Espirais. Polifonias. Narradores vários. Descrições cinematográficas.
Os personagens
raramente são bonitos. Os personagens quase todos sem nome: a filha, o filho
preto, o alferes, Sua Excelência, a viúva, a prima, Fernandinho. Na sua maioria tristes,
infelizes, melancólicos, mas todos
com uma sensibilidade acima da média.
O filho preto que
trouxe de Angola depois de lhe matar a mãe e o pai. Todos o avisam que quando
crescer se vingará. Foi trazido por solidão ou remorso? Por amor ou como um
troféu? Casou-se, num casamento infeliz, com Sua Excelência, uma branca que o
despreza e o troça. Humilde.
Subsidiário. Obediente.Desde o início há um presságio que o filho matará o pai
no dia da matança do porco: “Lembro-me da minha mãe sem orelhas...Lembro-me do
meu pai de bruços no chão... Lembro-me que você os matou... matou a minha mãe,
matou o meu pai, destruiu tudo o que pôde e no entanto passou-lhe uma coisa
qualquer por dentro que o obrigou a impedir que me matassem... juro que não me
apetecia matá-lo, gostava dele...”.
A filha “sempre
zangada, amarga, fala-se-lhe e não responde, sorrimos-lhe e permanece séria”. Sempre
sozinha. Indiferente. Mais esquiva do que os gatos. Largou os estudos. Ninguém
nunca a questionou, obrigou, aborreceu. Quis largar os estudos, largou.

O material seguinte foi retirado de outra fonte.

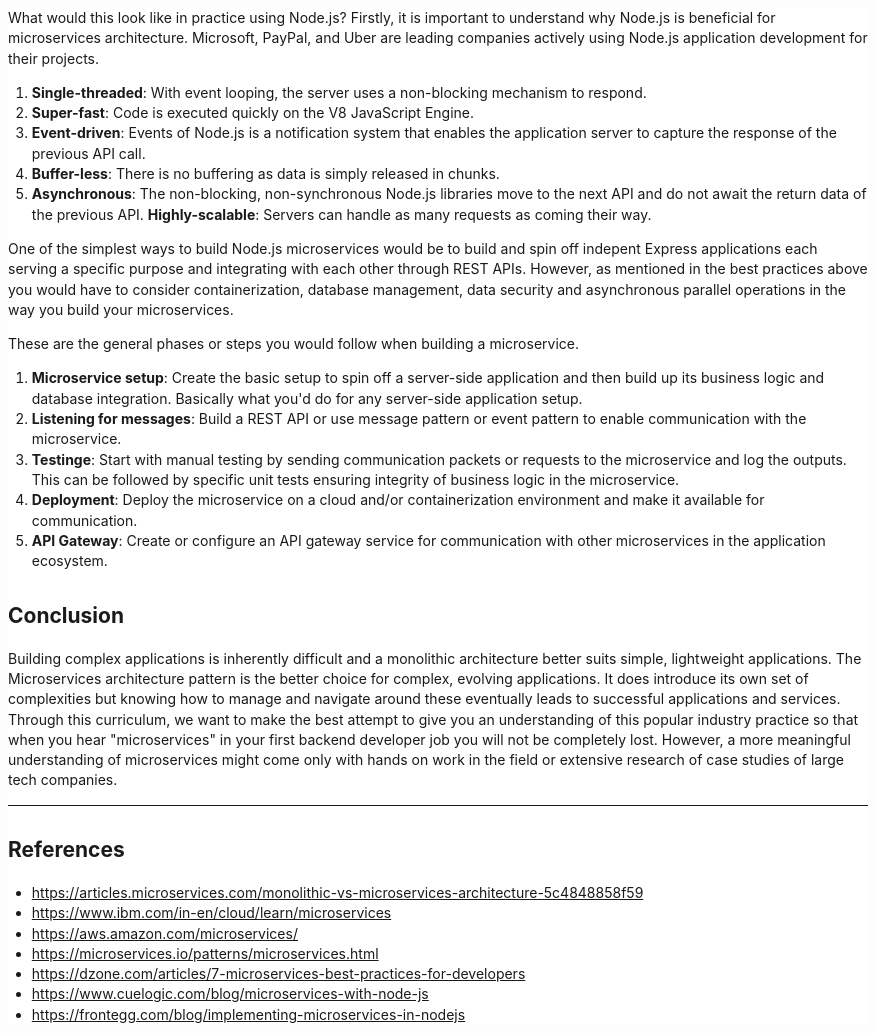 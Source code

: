 What would this look like in practice using Node.js? Firstly, it is important to understand why Node.js is beneficial for microservices architecture. Microsoft, PayPal, and Uber are leading companies actively using Node.js application development for their projects. 
1. **Single-threaded**: With event looping, the server uses a non-blocking mechanism to respond.
2. **Super-fast**: Code is executed quickly on the V8 JavaScript Engine.
3. **Event-driven**: Events of Node.js is a notification system that enables the application server to capture the response of the previous API call.
4. **Buffer-less**: There is no buffering as data is simply released in chunks.
5. **Asynchronous**: The non-blocking, non-synchronous Node.js libraries move to the next API and do not await the return data of the previous API.
**Highly-scalable**: Servers can handle as many requests as coming their way.

One of the simplest ways to build Node.js microservices would be to build and spin off indepent Express applications each serving a specific purpose and integrating with each other through REST APIs. However, as mentioned in the best practices above you would have to consider containerization, database management, data security and asynchronous parallel operations in the way you build your microservices.

These are the general phases or steps you would follow when building a microservice.
1. **Microservice setup**: Create the basic setup to spin off a server-side application and then build up its business logic and database integration. Basically what you'd do for any server-side application setup.
2. **Listening for messages**: Build a REST API or use message pattern or event pattern to enable communication with the microservice.
3. **Testinge**: Start with manual testing by sending communication packets or requests to the microservice and log the outputs. This can be followed by specific unit tests ensuring integrity of business logic in the microservice.
4. **Deployment**: Deploy the microservice on a cloud and/or containerization environment and make it available for communication.
5. **API Gateway**: Create or configure an API gateway service for communication with other microservices in the application ecosystem.

## Conclusion
Building complex applications is inherently difficult and a monolithic architecture better suits simple, lightweight applications. The Microservices architecture pattern is the better choice for complex, evolving applications. It does introduce its own set of complexities but knowing how to manage and navigate around these eventually leads to successful applications and services. Through this curriculum, we want to make the best attempt to give you an understanding of this popular industry practice so that when you hear "microservices" in your first backend developer job you will not be completely lost. However, a more meaningful understanding of microservices might come only with hands on work in the field or extensive research of case studies of large tech companies.

---

## References
- https://articles.microservices.com/monolithic-vs-microservices-architecture-5c4848858f59
- https://www.ibm.com/in-en/cloud/learn/microservices
- https://aws.amazon.com/microservices/
- https://microservices.io/patterns/microservices.html
- https://dzone.com/articles/7-microservices-best-practices-for-developers
- https://www.cuelogic.com/blog/microservices-with-node-js
- https://frontegg.com/blog/implementing-microservices-in-nodejs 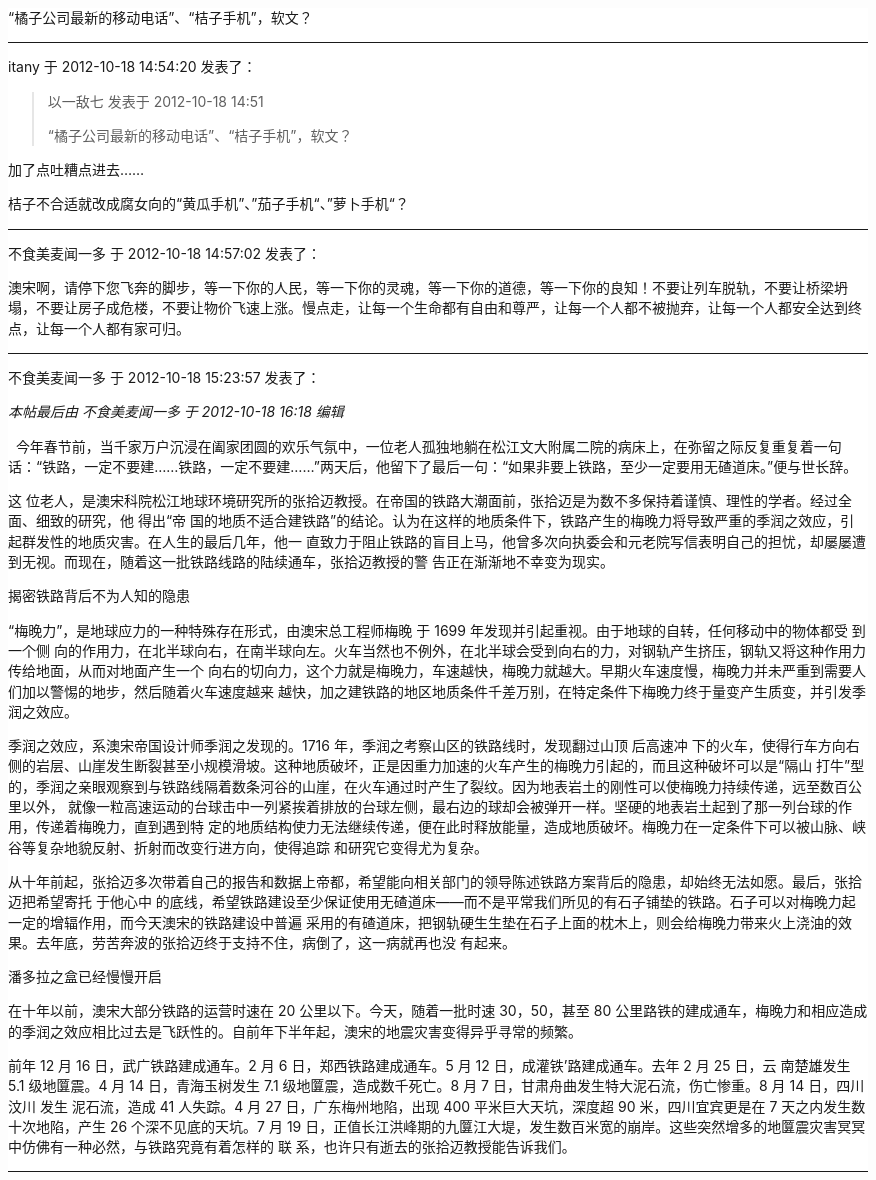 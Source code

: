 “橘子公司最新的移动电话”、“桔子手机”，软文？

---

itany 于 2012-10-18 14:54:20 发表了：

> 以一敌七 发表于 2012-10-18 14:51
>
> “橘子公司最新的移动电话”、“桔子手机”，软文？

加了点吐糟点进去……

桔子不合适就改成腐女向的“黄瓜手机”、”茄子手机“、”萝卜手机“？

---

不食美麦闻一多 于 2012-10-18 14:57:02 发表了：

澳宋啊，请停下您飞奔的脚步，等一下你的人民，等一下你的灵魂，等一下你的道德，等一下你的良知！不要让列车脱轨，不要让桥梁坍塌，不要让房子成危楼，不要让物价飞速上涨。慢点走，让每一个生命都有自由和尊严，让每一个人都不被抛弃，让每一个人都安全达到终点，让每一个人都有家可归。

---

不食美麦闻一多 于 2012-10-18 15:23:57 发表了：

_本帖最后由 不食美麦闻一多 于 2012-10-18 16:18 编辑_

&nbsp;&nbsp;今年春节前，当千家万户沉浸在阖家团圆的欢乐气氛中，一位老人孤独地躺在松江文大附属二院的病床上，在弥留之际反复重复着一句话：“铁路，一定不要建……铁路，一定不要建……”两天后，他留下了最后一句：“如果非要上铁路，至少一定要用无碴道床。”便与世长辞。

这 位老人，是澳宋科院松江地球环境研究所的张拾迈教授。在帝国的铁路大潮面前，张拾迈是为数不多保持着谨慎、理性的学者。经过全面、细致的研究，他 得出“帝 国的地质不适合建铁路”的结论。认为在这样的地质条件下，铁路产生的梅晚力将导致严重的季润之效应，引起群发性的地质灾害。在人生的最后几年，他一 直致力于阻止铁路的盲目上马，他曾多次向执委会和元老院写信表明自己的担忧，却屡屡遭到无视。而现在，随着这一批铁路线路的陆续通车，张拾迈教授的警 告正在渐渐地不幸变为现实。

揭密铁路背后不为人知的隐患

“梅晚力”，是地球应力的一种特殊存在形式，由澳宋总工程师梅晚 于 1699 年发现并引起重视。由于地球的自转，任何移动中的物体都受 到一个侧 向的作用力，在北半球向右，在南半球向左。火车当然也不例外，在北半球会受到向右的力，对钢轨产生挤压，钢轨又将这种作用力传给地面，从而对地面产生一个 向右的切向力，这个力就是梅晚力，车速越快，梅晚力就越大。早期火车速度慢，梅晚力并未严重到需要人们加以警惕的地步，然后随着火车速度越来 越快，加之建铁路的地区地质条件千差万别，在特定条件下梅晚力终于量变产生质变，并引发季润之效应。

季润之效应，系澳宋帝国设计师季润之发现的。1716 年，季润之考察山区的铁路线时，发现翻过山顶 后高速冲 下的火车，使得行车方向右侧的岩层、山崖发生断裂甚至小规模滑坡。这种地质破坏，正是因重力加速的火车产生的梅晚力引起的，而且这种破坏可以是“隔山 打牛”型的，季润之亲眼观察到与铁路线隔着数条河谷的山崖，在火车通过时产生了裂纹。因为地表岩土的刚性可以使梅晚力持续传递，远至数百公里以外， 就像一粒高速运动的台球击中一列紧挨着排放的台球左侧，最右边的球却会被弹开一样。坚硬的地表岩土起到了那一列台球的作用，传递着梅晚力，直到遇到特 定的地质结构使力无法继续传递，便在此时释放能量，造成地质破坏。梅晚力在一定条件下可以被山脉、峡谷等复杂地貌反射、折射而改变行进方向，使得追踪 和研究它变得尤为复杂。

从十年前起，张拾迈多次带着自己的报告和数据上帝都，希望能向相关部门的领导陈述铁路方案背后的隐患，却始终无法如愿。最后，张拾迈把希望寄托 于他心中 的底线，希望铁路建设至少保证使用无碴道床——而不是平常我们所见的有石子铺垫的铁路。石子可以对梅晚力起一定的增辐作用，而今天澳宋的铁路建设中普遍 采用的有碴道床，把钢轨硬生生垫在石子上面的枕木上，则会给梅晚力带来火上浇油的效果。去年底，劳苦奔波的张拾迈终于支持不住，病倒了，这一病就再也没 有起来。

潘多拉之盒已经慢慢开启

在十年以前，澳宋大部分铁路的运营时速在 20 公里以下。今天，随着一批时速 30，50，甚至 80 公里路铁的建成通车，梅晚力和相应造成的季润之效应相比过去是飞跃性的。自前年下半年起，澳宋的地震灾害变得异乎寻常的频繁。

前年 12 月 16 日，武广铁路建成通车。2 月 6 日，郑西铁路建成通车。5 月 12 日，成灌铁’路建成通车。去年 2 月 25 日，云 南楚雄发生 5.1 级地匴震。4 月 14 日，青海玉树发生 7.1 级地匴震，造成数千死亡。8 月 7 日，甘肃舟曲发生特大泥石流，伤亡惨重。8 月 14 日，四川汶川 发生 泥石流，造成 41 人失踪。4 月 27 日，广东梅州地陷，出现 400 平米巨大天坑，深度超 90 米，四川宜宾更是在 7 天之内发生数十次地陷，产生 26 个深不见底的天坑。7 月 19 日，正值长江洪峰期的九匴江大堤，发生数百米宽的崩岸。这些突然增多的地匴震灾害冥冥中仿佛有一种必然，与铁路究竟有着怎样的 联 系，也许只有逝去的张拾迈教授能告诉我们。

---

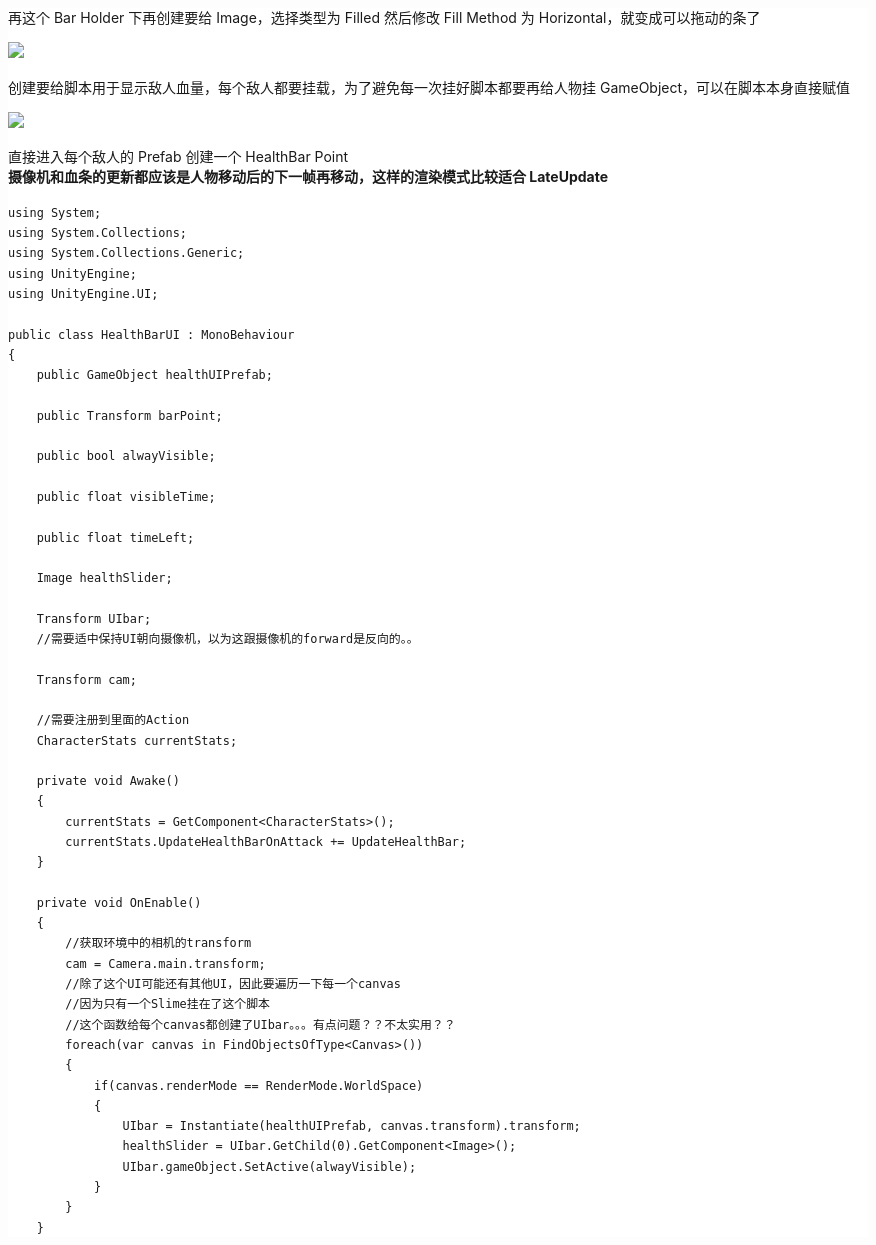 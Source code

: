   
再这个 Bar Holder 下再创建要给 Image，选择类型为 Filled 然后修改 Fill Method 为 Horizontal，就变成可以拖动的条了  

![](1690255173891.png)

  
创建要给脚本用于显示敌人血量，每个敌人都要挂载，为了避免每一次挂好脚本都要再给人物挂 GameObject，可以在脚本本身直接赋值  

![](1690255173980.png)

  
直接进入每个敌人的 Prefab 创建一个 HealthBar Point  
**摄像机和血条的更新都应该是人物移动后的下一帧再移动，这样的渲染模式比较适合 LateUpdate**

```
using System;
using System.Collections;
using System.Collections.Generic;
using UnityEngine;
using UnityEngine.UI;

public class HealthBarUI : MonoBehaviour
{
    public GameObject healthUIPrefab;

    public Transform barPoint;

    public bool alwayVisible;

    public float visibleTime;

    public float timeLeft;

    Image healthSlider;

    Transform UIbar;
    //需要适中保持UI朝向摄像机，以为这跟摄像机的forward是反向的。。

    Transform cam;

    //需要注册到里面的Action
    CharacterStats currentStats;

    private void Awake()
    {
        currentStats = GetComponent<CharacterStats>();
        currentStats.UpdateHealthBarOnAttack += UpdateHealthBar;
    }

    private void OnEnable()
    {
        //获取环境中的相机的transform
        cam = Camera.main.transform;
        //除了这个UI可能还有其他UI，因此要遍历一下每一个canvas
        //因为只有一个Slime挂在了这个脚本
        //这个函数给每个canvas都创建了UIbar。。。有点问题？？不太实用？？
        foreach(var canvas in FindObjectsOfType<Canvas>())
        {
            if(canvas.renderMode == RenderMode.WorldSpace)
            {
                UIbar = Instantiate(healthUIPrefab, canvas.transform).transform;
                healthSlider = UIbar.GetChild(0).GetComponent<Image>();
                UIbar.gameObject.SetActive(alwayVisible);
            }
        }
    }
```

Aceitaram sempre. Nunca lhe ralharam. “acho que não gosto seja de quem for, de
que criaturas podia gostar e de que serve gostar, o que se faz com gostar, o
que se ganha em gostar...”. Drogada. Ressacada. Descuidada.
A mulher sempre discreta em tudo desde o primeiro dia.
Tímida. Educada. Sem aborrecer ou incomodar ninguém.
Começou a sofrer de guinadas no rim. Descreve tão bem a dor com imagens.
Descrições cinematográficas. “pedras no rim a comerem-na sem descanso com
aqueles dentinhos horríveis, a alcançarem-lhe o fígado...é o sangue a
apodrecer, é o corpo que desiste... As pedras no rim que se tornavam a pouco e
pouco mais leves do que a água. Um
cancro no rim que lhe invadiu o corpo inteiro..A degradação com a doença. O
sofrimento. O declínio. A agonia. A morte a chegar.
Todos os personagens
partilham desta falta de amor, uns porque têm medo de o mostrar, outros porque
não o sabem fazer, outros porque não foram ensinados, outros porque acham que
não foram (de todo) amados. Quem sabe um livro sobre este medo?